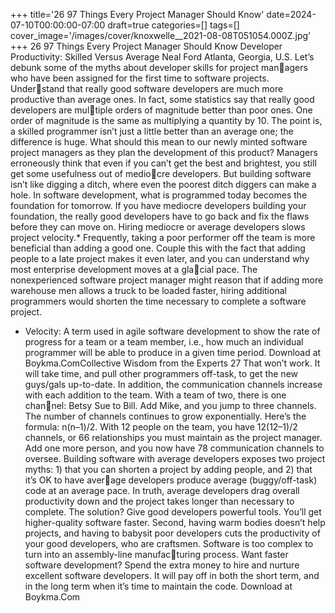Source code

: +++
title='26 97 Things Every Project Manager Should Know'
date=2024-07-10T00:00:00-07:00
draft=true
categories=[]
tags=[]
cover_image='/images/cover/knoxwelle__2021-08-08T051054.000Z.jpg'
+++
26 97 Things Every Project Manager Should Know
Developer 
Productivity: Skilled 
Versus Average
Neal Ford
Atlanta, Georgia, U.S.
Let’s debunk some of the myths about developer skills for project managers who have been assigned for the first time to software projects. Understand that really good software developers are much more productive than 
average ones. In fact, some statistics say that really good developers are multiple orders of magnitude better than poor ones. One order of magnitude is the 
same as multiplying a quantity by 10. The point is, a skilled programmer isn’t 
just a little better than an average one; the difference is huge.
What should this mean to our newly minted software project managers as they 
plan the development of this product? Managers erroneously think that even if 
you can’t get the best and brightest, you still get some usefulness out of mediocre developers. But building software isn’t like digging a ditch, where even the 
poorest ditch diggers can make a hole.
In software development, what is programmed today becomes the foundation 
for tomorrow. If you have mediocre developers building your foundation, the 
really good developers have to go back and fix the flaws before they can move 
on. Hiring mediocre or average developers slows project velocity.*
 Frequently, 
taking a poor performer off the team is more beneficial than adding a good 
one.
Couple this with the fact that adding people to a late project makes it even 
later, and you can understand why most enterprise development moves at a glacial pace. The nonexperienced software project manager might reason that if 
adding more warehouse men allows a truck to be loaded faster, hiring additional 
programmers would shorten the time necessary to complete a software project.
* Velocity: A term used in agile software development to show the rate of progress for a team or a 
team member, i.e., how much an individual programmer will be able to produce in a given time 
period.
Download at Boykma.ComCollective Wisdom from the Experts 27
That won’t work. It will take time, and pull other programmers off-task, to 
get the new guys/gals up-to-date. In addition, the communication channels 
increase with each addition to the team. With a team of two, there is one channel: Betsy Sue to Bill. Add Mike, and you jump to three channels. The number 
of channels continues to grow exponentially.
Here’s the formula: n(n–1)/2. With 12 people on the team, you have 12(12–1)/2 
channels, or 66 relationships you must maintain as the project manager. Add 
one more person, and you now have 78 communication channels to oversee.
Building software with average developers exposes two project myths: 1) that 
you can shorten a project by adding people, and 2) that it’s OK to have average developers produce average (buggy/off-task) code at an average pace. In 
truth, average developers drag overall productivity down and the project takes 
longer than necessary to complete.
The solution? Give good developers powerful tools. You’ll get higher-quality 
software faster. Second, having warm bodies doesn’t help projects, and having 
to babysit poor developers cuts the productivity of your good developers, who 
are craftsmen. Software is too complex to turn into an assembly-line manufacturing process.
Want faster software development? Spend the extra money to hire and nurture 
excellent software developers. It will pay off in both the short term, and in the 
long term when it’s time to maintain the code.
Download at Boykma.Com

□ □ □ □ □ □ □

Say how many lines of these records hold the string "your", giving the number and no other words.

2